Introduction:
This page archives comments by Bruce Cockburn on his personal relationships.
January/February 1985 - Commenting on his marriage and children
[Interviewer is Eunice Amarantides]
EA: In your last three albums, you paint the darkness of civilization around
you. The only bright spots seem to be horizontal relationships with the
people next to you -- or a perpendicular relationship with God.
BC: That seems right. Unfortunately, I made a mistake with the relationship
that I started out with, my marriage relationship. I made the mistake a lot
of people make. I took it for granted. You grow enough just to get moving
and then you stop. So now I'm very conscious of avoiding that in all areas. I
certainly feel this artistically as well. You could say Mao comes in here.
His cultural revolution got out of hand in a horrible way, but he seemed
very much on the mark in terms of recognizing that countries and people need
shaking up. The minute you start living through habit is the minute things
go wrong. You lose your forward momentum. In a way, it was a great blessing
that my marriage did end. It was very painful, but everyone is better off for it.
Now I have to avoid making a trip out of that constant change thing.
EA: Do you have any kids?
BC: Yes. I have an eight-year-old daughter. She was my one ongoing worry
about the break-up of the marriage. But she seems to be doing O.K. She lives with
her mom, and I see her quite regularly.
-- from "Singing in a Dangerous Time" by Eunice Amarantides, TheOtherSide, p.68,
January/February 1985, © 1987 TheOtherSide.
19 December 1993 - Commenting on the inspiration for the Christmas album
He gave me that book when I was two. He got a set of Christmas cards, and
they were, each card had a different carol in it, music and lyrics. And he
decided that because I was so good at learning tunes at this early age that
he'd make me a book of Christmas carols, and he made it out of these
Christmas cards. And he used one of the card faces as the front of the book
and he put it together with loose leaf rings, and it was part of my
Christmas present that year, I guess. I've had it ever since, and it was the source
of, I suppose, at least half the songs on the record.
[singing] Oh little town of Bethlehem, how still we see thee lie.

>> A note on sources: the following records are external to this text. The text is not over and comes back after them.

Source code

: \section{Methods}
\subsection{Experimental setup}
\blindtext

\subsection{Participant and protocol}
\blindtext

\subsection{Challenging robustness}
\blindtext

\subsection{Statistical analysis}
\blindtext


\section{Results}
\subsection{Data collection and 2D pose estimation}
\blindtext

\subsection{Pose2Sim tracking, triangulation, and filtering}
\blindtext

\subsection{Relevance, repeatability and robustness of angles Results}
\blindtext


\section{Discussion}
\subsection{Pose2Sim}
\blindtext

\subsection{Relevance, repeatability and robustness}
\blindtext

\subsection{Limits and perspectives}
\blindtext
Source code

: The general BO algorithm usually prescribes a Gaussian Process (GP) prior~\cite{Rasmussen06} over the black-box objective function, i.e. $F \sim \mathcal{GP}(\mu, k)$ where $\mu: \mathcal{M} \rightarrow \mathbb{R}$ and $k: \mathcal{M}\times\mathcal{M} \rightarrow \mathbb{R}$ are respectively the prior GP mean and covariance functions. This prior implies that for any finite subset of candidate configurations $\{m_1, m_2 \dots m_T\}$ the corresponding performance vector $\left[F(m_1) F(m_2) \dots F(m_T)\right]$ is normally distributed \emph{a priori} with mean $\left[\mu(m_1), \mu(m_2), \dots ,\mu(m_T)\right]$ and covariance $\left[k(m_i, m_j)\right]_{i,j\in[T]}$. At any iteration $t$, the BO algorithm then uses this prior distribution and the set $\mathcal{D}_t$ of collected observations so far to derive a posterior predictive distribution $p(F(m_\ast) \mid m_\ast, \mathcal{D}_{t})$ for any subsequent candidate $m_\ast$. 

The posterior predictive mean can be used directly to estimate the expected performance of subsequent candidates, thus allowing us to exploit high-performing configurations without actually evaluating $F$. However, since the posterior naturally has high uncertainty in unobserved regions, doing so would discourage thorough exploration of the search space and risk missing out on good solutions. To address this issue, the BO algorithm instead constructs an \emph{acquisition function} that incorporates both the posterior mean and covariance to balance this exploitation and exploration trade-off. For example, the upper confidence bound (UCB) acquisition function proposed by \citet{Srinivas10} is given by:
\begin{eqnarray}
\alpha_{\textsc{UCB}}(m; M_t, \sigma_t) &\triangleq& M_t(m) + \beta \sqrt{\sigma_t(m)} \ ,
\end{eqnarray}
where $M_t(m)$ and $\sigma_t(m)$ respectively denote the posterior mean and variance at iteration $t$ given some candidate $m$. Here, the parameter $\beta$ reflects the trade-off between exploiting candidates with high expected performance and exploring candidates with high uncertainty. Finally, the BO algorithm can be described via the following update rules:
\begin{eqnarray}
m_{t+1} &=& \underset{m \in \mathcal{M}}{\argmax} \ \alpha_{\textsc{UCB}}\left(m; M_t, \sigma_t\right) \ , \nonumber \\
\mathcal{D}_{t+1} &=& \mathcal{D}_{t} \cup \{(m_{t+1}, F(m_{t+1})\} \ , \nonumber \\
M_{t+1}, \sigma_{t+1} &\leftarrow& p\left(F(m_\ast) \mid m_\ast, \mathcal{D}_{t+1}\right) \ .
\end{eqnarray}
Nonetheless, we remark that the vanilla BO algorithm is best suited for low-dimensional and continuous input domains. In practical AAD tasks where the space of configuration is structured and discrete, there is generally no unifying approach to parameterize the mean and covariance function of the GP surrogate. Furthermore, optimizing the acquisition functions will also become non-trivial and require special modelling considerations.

[speaking] I've always loved the music that I grew up with, and then to me, as a Christian, there's obviously a significance to that season that is not shared by everyone, but it's that
significance that has been part of the motivating factor for me wanting to
record that music, because obviously the spiritual side of Christmas is the
least apparent aspect of it, most of the time these days. But growing up,
while I didn't grow up in a religious family or anything, Christmas was
still thought of as Christmas in those days, it wasn't `The Holiday.' There was
still an element of the spiritual side of it that was remembered, and I
suppose for a lot of people, and probably still, Christmas was a time when
people who don't spend much time thinking about spiritual matters, are
reminded that maybe they should once in a while and actually do think some
serious thoughts for a week or two. So all of that kind of came into it,
and, as I said, growing up with the music and growing up with Christmas as a fun
thing as a kid, which I suppose is also an experience that's not shared by
everyone. I have one friend, when I said I was doing a Christmas album, he
said, `Well, don't talk to me about it. My memory of Christmas is hiding
under the kitchen table while Mom and Dad slugged it out.' You know, so not
everybody has those warm fuzzy recollections that we like to think go with
Christmas, but I do, and that was kind of part of it, too.

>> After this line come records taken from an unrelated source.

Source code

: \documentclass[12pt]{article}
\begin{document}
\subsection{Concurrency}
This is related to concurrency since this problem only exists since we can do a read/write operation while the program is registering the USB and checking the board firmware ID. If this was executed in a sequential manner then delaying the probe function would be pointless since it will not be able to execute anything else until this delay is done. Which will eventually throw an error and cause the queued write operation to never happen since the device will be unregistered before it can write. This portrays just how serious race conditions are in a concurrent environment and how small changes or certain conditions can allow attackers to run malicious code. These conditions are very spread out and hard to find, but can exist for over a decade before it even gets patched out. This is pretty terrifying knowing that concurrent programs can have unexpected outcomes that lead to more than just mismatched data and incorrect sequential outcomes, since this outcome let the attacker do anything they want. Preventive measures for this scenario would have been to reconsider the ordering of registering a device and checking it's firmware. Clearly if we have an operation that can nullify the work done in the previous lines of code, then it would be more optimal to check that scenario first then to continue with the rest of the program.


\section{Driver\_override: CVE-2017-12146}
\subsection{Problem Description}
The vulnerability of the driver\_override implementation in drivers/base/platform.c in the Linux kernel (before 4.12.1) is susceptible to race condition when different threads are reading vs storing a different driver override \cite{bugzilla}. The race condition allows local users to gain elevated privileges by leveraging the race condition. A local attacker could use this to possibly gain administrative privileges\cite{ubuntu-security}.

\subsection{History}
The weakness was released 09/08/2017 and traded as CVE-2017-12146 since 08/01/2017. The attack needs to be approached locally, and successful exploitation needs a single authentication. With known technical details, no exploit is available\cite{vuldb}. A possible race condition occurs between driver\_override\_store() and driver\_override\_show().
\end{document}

[singing] Silent night, holy night. All is calm, all is bright. Round yon virgin mother -
-- from "Revisiting Traditional Carols with Bruce Cockburn" by Liane Hansen,
Weekend Edition, National Public Radio, December 19, 1993.

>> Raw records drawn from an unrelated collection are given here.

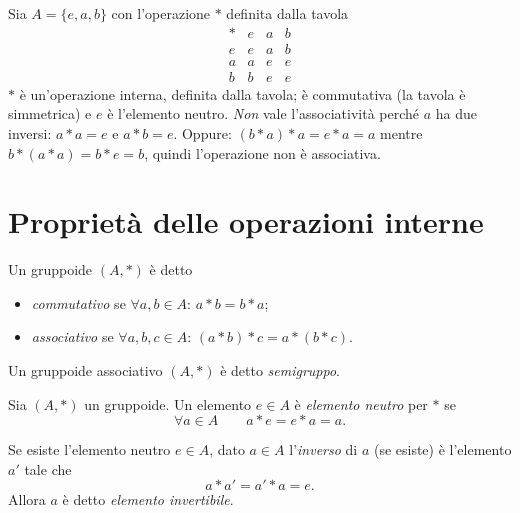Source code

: \documentclass[11pt,a4paper]{article}
\begin{document}
\begin{esempio}
Sia $A = \{e, a, b\}$ con l'operazione $*$ definita dalla tavola
\[
\begin{array}{c|ccc}
  * & e & a & b \\ \hline
  e & e & a & b \\
  a & a & e & e \\
  b & b & e & e
\end{array}
\]
$*$ è un'operazione interna, definita dalla tavola; è commutativa (la tavola è simmetrica) e $e$ è l'elemento neutro. \emph{Non} vale l'associatività perché $a$ ha due inversi: $a * a = e$ e $a * b = e$. Oppure: $(b * a) * a = e * a = a$ mentre $b * (a * a) = b * e = b$, quindi l'operazione non è associativa.
\end{esempio}

\section{Proprietà delle operazioni interne}

\begin{definizione}
Un gruppoide $(A, *)$ è detto
\begin{itemize}
  \item \emph{commutativo} se $\forall a, b \in A$: $a * b = b * a$;
  \item \emph{associativo} se $\forall a, b, c \in A$: $(a * b) * c = a * (b * c)$.
\end{itemize}
Un gruppoide associativo $(A, *)$ è detto \emph{semigruppo}.
\end{definizione}

\begin{definizione}
Sia $(A, *)$ un gruppoide. Un elemento $e \in A$ è \emph{elemento neutro} per $*$ se
\[
  \forall a \in A \qquad a * e = e * a = a .
\]
\end{definizione}

\begin{definizione}
Se esiste l'elemento neutro $e \in A$, dato $a \in A$ l'\emph{inverso} di $a$ (se esiste) è l'elemento $a'$ tale che
\[
  a * a' = a' * a = e .
\]
Allora $a$ è detto \emph{elemento invertibile}.
\end{definizione}
\end{document}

January 2000 - Commenting on sex, love, and humanity
[Interviewer is Joseph Roberts.]
Joseph Roberts: So in this time of sexually transmitted diseases and the
threat of AIDS it's as if we've abducted our sexuality, one of the last
remaining places where we can connect with our naturalness.
BC: You've got to think hard about it now, but somewhere in this
lies the key to the connection between sex and spirit and every culture's
particular quirks about sex. The need to think so hard about who you're
going to be intimate with and under what circumstances and whether or not you
want to include the use of condoms to make the sexual thing happen.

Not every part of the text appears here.